From first line to last, print the records exactly, but leave out the pictures.

Start of DATA PROVIDED

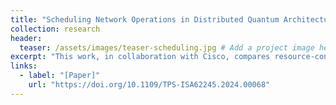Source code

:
 ```yaml
---
title: "Scheduling Network Operations in Distributed Quantum Architectures"
collection: research
header:
  teaser: /assets/images/teaser-scheduling.jpg # Add a project image here
excerpt: "This work, in collaboration with Cisco, compares resource-constrained project scheduling (RCPSP) and greedy heuristic methods for minimizing execution time in distributed quantum circuits."
links:
  - label: "[Paper]"
    url: "https://doi.org/10.1109/TPS-ISA62245.2024.00068"
---
```

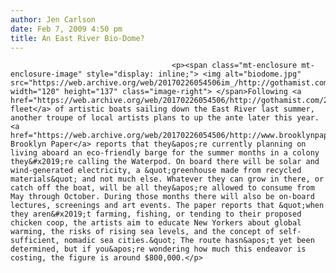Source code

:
 ```yaml
---
author: Jen Carlson
date: Feb 7, 2009 4:50 pm
title: An East River Bio-Dome?
---
```


	
										<p><span class="mt-enclosure mt-enclosure-image" style="display: inline;"> <img alt="biodome.jpg" src="https://web.archive.org/web/20170226054506im_/http://gothamist.com/attachments/arts_jen/biodome.jpg" width="120" height="137" class="image-right"> </span>Following <a href="https://web.archive.org/web/20170226054506/http://gothamist.com/2008/08/19/swoon_2.php">Swoon&apos;s fleet</a> of artistic boats sailing down the East River last summer, another troupe of local artists plans to up the ante later this year. <a href="https://web.archive.org/web/20170226054506/http://www.brooklynpaper.com/stories/32/5/32_5_bm_waterpod.html">The Brooklyn Paper</a> reports that they&apos;re currently planning on living aboard an eco-friendly barge for the summer months in a colony they&#x2019;re calling the Waterpod. On board there will be solar and wind-generated electricity, a &quot;greenhouse made from recycled materials&quot; and not much else. Whatever they can grow in there, or catch off the boat, will be all they&apos;re allowed to consume from May through October. During those months there will also be on-board lectures, screenings and art events. The paper reports that &quot;when they aren&#x2019;t farming, fishing, or tending to their proposed chicken coop, the artists aim to educate New Yorkers about global warming, the risks of rising sea levels, and the concept of self-sufficient, nomadic sea cities.&quot; The route hasn&apos;t yet been determined, but if you&apos;re wondering how much this endeavor is costing, the figure is around $800,000.</p>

End of DATA PROVIDED

EXPECTED OUTPUT ▸
Source code

:
 ```yaml
---
title: "Scheduling Network Operations in Distributed Quantum Architectures"
collection: research
header:
  teaser: /assets/images/teaser-scheduling.jpg # Add a project image here
excerpt: "This work, in collaboration with Cisco, compares resource-constrained project scheduling (RCPSP) and greedy heuristic methods for minimizing execution time in distributed quantum circuits."
links:
  - label: "[Paper]"
    url: "https://doi.org/10.1109/TPS-ISA62245.2024.00068"
---
```

Source code

:
 ```yaml
---
author: Jen Carlson
date: Feb 7, 2009 4:50 pm
title: An East River Bio-Dome?
---
```


	
										<p><span class="mt-enclosure mt-enclosure-image" style="display: inline;"> <img alt="biodome.jpg" src="https://web.archive.org/web/20170226054506im_/http://gothamist.com/attachments/arts_jen/biodome.jpg" width="120" height="137" class="image-right"> </span>Following <a href="https://web.archive.org/web/20170226054506/http://gothamist.com/2008/08/19/swoon_2.php">Swoon&apos;s fleet</a> of artistic boats sailing down the East River last summer, another troupe of local artists plans to up the ante later this year. <a href="https://web.archive.org/web/20170226054506/http://www.brooklynpaper.com/stories/32/5/32_5_bm_waterpod.html">The Brooklyn Paper</a> reports that they&apos;re currently planning on living aboard an eco-friendly barge for the summer months in a colony they&#x2019;re calling the Waterpod. On board there will be solar and wind-generated electricity, a &quot;greenhouse made from recycled materials&quot; and not much else. Whatever they can grow in there, or catch off the boat, will be all they&apos;re allowed to consume from May through October. During those months there will also be on-board lectures, screenings and art events. The paper reports that &quot;when they aren&#x2019;t farming, fishing, or tending to their proposed chicken coop, the artists aim to educate New Yorkers about global warming, the risks of rising sea levels, and the concept of self-sufficient, nomadic sea cities.&quot; The route hasn&apos;t yet been determined, but if you&apos;re wondering how much this endeavor is costing, the figure is around $800,000.</p>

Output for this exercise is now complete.